Disfunzione erettile? L'Italia non è un
paese per giovani. Nen il 15% dei 3 milioni di italiani che hanno
problemi di erezione ha meno di 40 anni. Crisi di virilità sempre più
precose? Sembrerebbe proprio di sì, a guardare i dati presentati durante
congresso nazionale della Società Italiana di Urologia (Siu) che si
svolge a Venezia dal 21 al 24 ottobre. SESSO E “PILLOLINA” - “Si tratta di un problema sempre più rilevante e che ci vede in prima linea tutti i giorni - spiega Ferdinando Fusco, urologo dell’Università di Napoli -. Anzi, nei nostri ambulatori si presentano persone sempre più giovani, con gravi problemi che, per fortuna, oggi possiamo risolvere”. Ma non mancano i problemi: “L’amore con la pillolina” - dice Fusco - raramente è vissuto come normale e naturale, al contrario, la maggior parte delle coppie lo vive come una limitazione". Ridotta spontaneità, scarsa rapidità di azione e difficoltà d’uso "rischiano di minare gli straordinari risultati positivi ottenuti finora”, afferma l'esperto. I progressi della ricerca permettono di “proporre avanzamenti sempre nuovi nelle terapie che coniugano efficacia e libertà d’azione – aggiunge Fusco -, aspetto davvero importante in questa patologia”. L’uomo maturo è alle prese con una profonda crisi di identità, è sempre più alla ricerca di un ruolo sociale, soprattutto in tempi di crisi, e ha difficoltà nel rapporto con l’altro sesso.

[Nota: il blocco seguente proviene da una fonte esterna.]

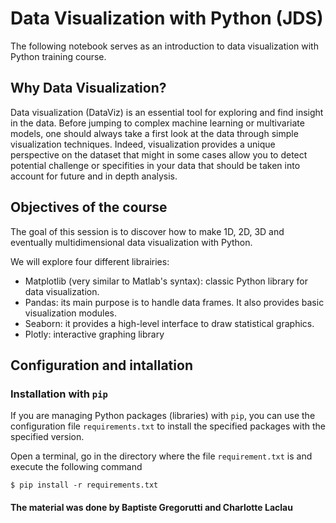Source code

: # Data Visualization with Python (JDS)

The following notebook serves as an introduction to data visualization with Python training course. 

## Why Data Visualization?
Data visualization (DataViz) is an essential tool for exploring and find insight in the data. Before jumping to complex machine learning or multivariate models, one should always take a first look at the data through simple visualization techniques. Indeed, visualization provides a unique perspective on the dataset that might in some cases allow you to detect potential challenge or specifities in your data that should be taken into account for future and in depth analysis.

## Objectives of the course
The goal of this session is to discover how to make 1D, 2D, 3D and eventually multidimensional data visualization with Python. 

We will explore four different librairies:

* Matplotlib (very similar to Matlab's syntax): classic Python library for data visualization.
* Pandas: its main purpose is to handle data frames. It also provides basic visualization modules.
* Seaborn: it provides a high-level interface to draw statistical graphics.
* Plotly: interactive graphing library

## Configuration and intallation

### Installation with `pip`

If you are managing Python packages (libraries) with `pip`, you can use the configuration file `requirements.txt` to install the specified packages with the specified version.

Open a terminal, go in the directory where the file `requirement.txt` is and execute the following command

```
$ pip install -r requirements.txt
```

#### The material was done by Baptiste Gregorutti and Charlotte Laclau
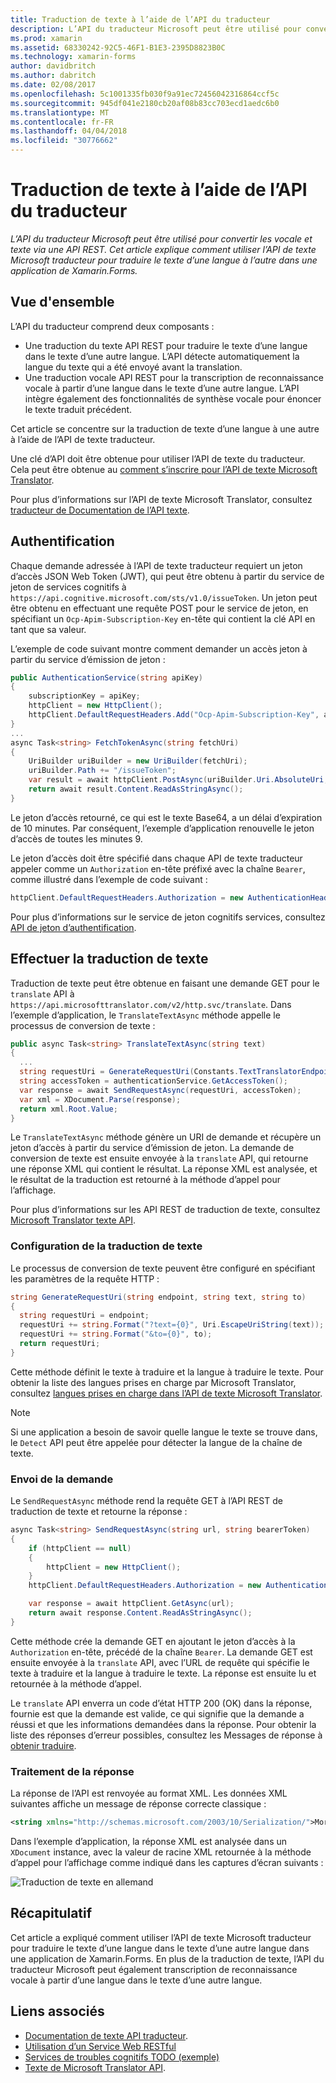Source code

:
 ```yaml
---
title: Traduction de texte à l’aide de l’API du traducteur
description: L’API du traducteur Microsoft peut être utilisé pour convertir les vocale et texte via une API REST. Cet article explique comment utiliser l’API de texte Microsoft traducteur pour traduire le texte d’une langue à l’autre dans une application de Xamarin.Forms.
ms.prod: xamarin
ms.assetid: 68330242-92C5-46F1-B1E3-2395D8823B0C
ms.technology: xamarin-forms
author: davidbritch
ms.author: dabritch
ms.date: 02/08/2017
ms.openlocfilehash: 5c1001335fb030f9a91ec72456042316864ccf5c
ms.sourcegitcommit: 945df041e2180cb20af08b83cc703ecd1aedc6b0
ms.translationtype: MT
ms.contentlocale: fr-FR
ms.lasthandoff: 04/04/2018
ms.locfileid: "30776662"
---
```

# <a name="text-translation-using-the-translator-api"></a>Traduction de texte à l’aide de l’API du traducteur

_L’API du traducteur Microsoft peut être utilisé pour convertir les vocale et texte via une API REST. Cet article explique comment utiliser l’API de texte Microsoft traducteur pour traduire le texte d’une langue à l’autre dans une application de Xamarin.Forms._

## <a name="overview"></a>Vue d'ensemble

L’API du traducteur comprend deux composants :

- Une traduction du texte API REST pour traduire le texte d’une langue dans le texte d’une autre langue. L’API détecte automatiquement la langue du texte qui a été envoyé avant la translation.
- Une traduction vocale API REST pour la transcription de reconnaissance vocale à partir d’une langue dans le texte d’une autre langue. L’API intègre également des fonctionnalités de synthèse vocale pour énoncer le texte traduit précédent.

Cet article se concentre sur la traduction de texte d’une langue à une autre à l’aide de l’API de texte traducteur.

Une clé d’API doit être obtenue pour utiliser l’API de texte du traducteur. Cela peut être obtenue au [comment s’inscrire pour l’API de texte Microsoft Translator](/azure/cognitive-services/translator/translator-text-how-to-signup/).

Pour plus d’informations sur l’API de texte Microsoft Translator, consultez [traducteur de Documentation de l’API texte](/azure/cognitive-services/translator/).

## <a name="authentication"></a>Authentification

Chaque demande adressée à l’API de texte traducteur requiert un jeton d’accès JSON Web Token (JWT), qui peut être obtenu à partir du service de jeton de services cognitifs à `https://api.cognitive.microsoft.com/sts/v1.0/issueToken`. Un jeton peut être obtenu en effectuant une requête POST pour le service de jeton, en spécifiant un `Ocp-Apim-Subscription-Key` en-tête qui contient la clé API en tant que sa valeur.

L’exemple de code suivant montre comment demander un accès jeton à partir du service d’émission de jeton :

```csharp
public AuthenticationService(string apiKey)
{
    subscriptionKey = apiKey;
    httpClient = new HttpClient();
    httpClient.DefaultRequestHeaders.Add("Ocp-Apim-Subscription-Key", apiKey);
}
...
async Task<string> FetchTokenAsync(string fetchUri)
{
    UriBuilder uriBuilder = new UriBuilder(fetchUri);
    uriBuilder.Path += "/issueToken";
    var result = await httpClient.PostAsync(uriBuilder.Uri.AbsoluteUri, null);
    return await result.Content.ReadAsStringAsync();
}
```

Le jeton d’accès retourné, ce qui est le texte Base64, a un délai d’expiration de 10 minutes. Par conséquent, l’exemple d’application renouvelle le jeton d’accès de toutes les minutes 9.

Le jeton d’accès doit être spécifié dans chaque API de texte traducteur appeler comme un `Authorization` en-tête préfixé avec la chaîne `Bearer`, comme illustré dans l’exemple de code suivant :

```csharp
httpClient.DefaultRequestHeaders.Authorization = new AuthenticationHeaderValue("Bearer", bearerToken);
```

Pour plus d’informations sur le service de jeton cognitifs services, consultez [API de jeton d’authentification](http://docs.microsofttranslator.com/oauth-token.html).

## <a name="performing-text-translation"></a>Effectuer la traduction de texte

Traduction de texte peut être obtenue en faisant une demande GET pour le `translate` API à `https://api.microsofttranslator.com/v2/http.svc/translate`. Dans l’exemple d’application, le `TranslateTextAsync` méthode appelle le processus de conversion de texte :

```csharp
public async Task<string> TranslateTextAsync(string text)
{
  ...
  string requestUri = GenerateRequestUri(Constants.TextTranslatorEndpoint, text, "en", "de");
  string accessToken = authenticationService.GetAccessToken();
  var response = await SendRequestAsync(requestUri, accessToken);
  var xml = XDocument.Parse(response);
  return xml.Root.Value;
}
```

Le `TranslateTextAsync` méthode génère un URI de demande et récupère un jeton d’accès à partir du service d’émission de jeton. La demande de conversion de texte est ensuite envoyée à la `translate` API, qui retourne une réponse XML qui contient le résultat. La réponse XML est analysée, et le résultat de la traduction est retourné à la méthode d’appel pour l’affichage.

Pour plus d’informations sur les API REST de traduction de texte, consultez [Microsoft Translator texte API](http://docs.microsofttranslator.com/text-translate.html).

### <a name="configuring-text-translation"></a>Configuration de la traduction de texte

Le processus de conversion de texte peuvent être configuré en spécifiant les paramètres de la requête HTTP :

```csharp
string GenerateRequestUri(string endpoint, string text, string to)
{
  string requestUri = endpoint;
  requestUri += string.Format("?text={0}", Uri.EscapeUriString(text));
  requestUri += string.Format("&to={0}", to);
  return requestUri;
}
```

Cette méthode définit le texte à traduire et la langue à traduire le texte. Pour obtenir la liste des langues prises en charge par Microsoft Translator, consultez [langues prises en charge dans l’API de texte Microsoft Translator](/azure/cognitive-services/translator/languages/).

> [!NOTE]
> Si une application a besoin de savoir quelle langue le texte se trouve dans, le `Detect` API peut être appelée pour détecter la langue de la chaîne de texte.

### <a name="sending-the-request"></a>Envoi de la demande

Le `SendRequestAsync` méthode rend la requête GET à l’API REST de traduction de texte et retourne la réponse :

```csharp
async Task<string> SendRequestAsync(string url, string bearerToken)
{
    if (httpClient == null)
    {
        httpClient = new HttpClient();
    }
    httpClient.DefaultRequestHeaders.Authorization = new AuthenticationHeaderValue("Bearer", bearerToken);

    var response = await httpClient.GetAsync(url);
    return await response.Content.ReadAsStringAsync();
}
```

Cette méthode crée la demande GET en ajoutant le jeton d’accès à la `Authorization` en-tête, précédé de la chaîne `Bearer`. La demande GET est ensuite envoyée à la `translate` API, avec l’URL de requête qui spécifie le texte à traduire et la langue à traduire le texte. La réponse est ensuite lu et retournée à la méthode d’appel.

Le `translate` API enverra un code d’état HTTP 200 (OK) dans la réponse, fournie est que la demande est valide, ce qui signifie que la demande a réussi et que les informations demandées dans la réponse. Pour obtenir la liste des réponses d’erreur possibles, consultez les Messages de réponse à [obtenir traduire](http://docs.microsofttranslator.com/text-translate.html#!/default/get_Translate).

### <a name="processing-the-response"></a>Traitement de la réponse

La réponse de l’API est renvoyée au format XML. Les données XML suivantes affiche un message de réponse correcte classique :

```xml
<string xmlns="http://schemas.microsoft.com/2003/10/Serialization/">Morgen kaufen gehen ein</string>
```

Dans l’exemple d’application, la réponse XML est analysée dans un `XDocument` instance, avec la valeur de racine XML retournée à la méthode d’appel pour l’affichage comme indiqué dans les captures d’écran suivants :

![](text-translation-images/text-translation.png "Traduction de texte en allemand")

## <a name="summary"></a>Récapitulatif

Cet article a expliqué comment utiliser l’API de texte Microsoft traducteur pour traduire le texte d’une langue dans le texte d’une autre langue dans une application de Xamarin.Forms. En plus de la traduction de texte, l’API du traducteur Microsoft peut également transcription de reconnaissance vocale à partir d’une langue dans le texte d’une autre langue.

## <a name="related-links"></a>Liens associés

- [Documentation de texte API traducteur](/azure/cognitive-services/translator/).
- [Utilisation d’un Service Web RESTful](~/xamarin-forms/data-cloud/consuming/rest.md)
- [Services de troubles cognitifs TODO (exemple)](https://developer.xamarin.com/samples/xamarin-forms/WebServices/TodoCognitiveServices/)
- [Texte de Microsoft Translator API](http://docs.microsofttranslator.com/text-translate.html).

NASCE 'UROPEN' - Per questo è fondamentale avere uno specialista sempre aggiornato e informato. Al congresso di Venezia viene presentato il progetto web “Uropen” che nasce dalla collaborazione fra Siu e Bayer. Si tratta di una piattaforma virtuale interamente dedicata agli urologi che ha come obiettivo la condivisione on line di contenuti ed servizi esclusivi, conoscenze ed esperienze professionali tra specialisti. Il sito avrà un’area ad accesso riservato agli urologi iscritti alla Siu e sarà attivo dalla metà di novembre. “Uropen è un ottimo ed innovativo progetto - afferma Fusco -. L’urologia italiana può vantare tanti ottimi professionisti ma non è possibile ovviamente riunirci frequentemente per discutere e confrontarci. E’ indispensabile utilizzare la tecnologia per migliorare la nostra preparazione”.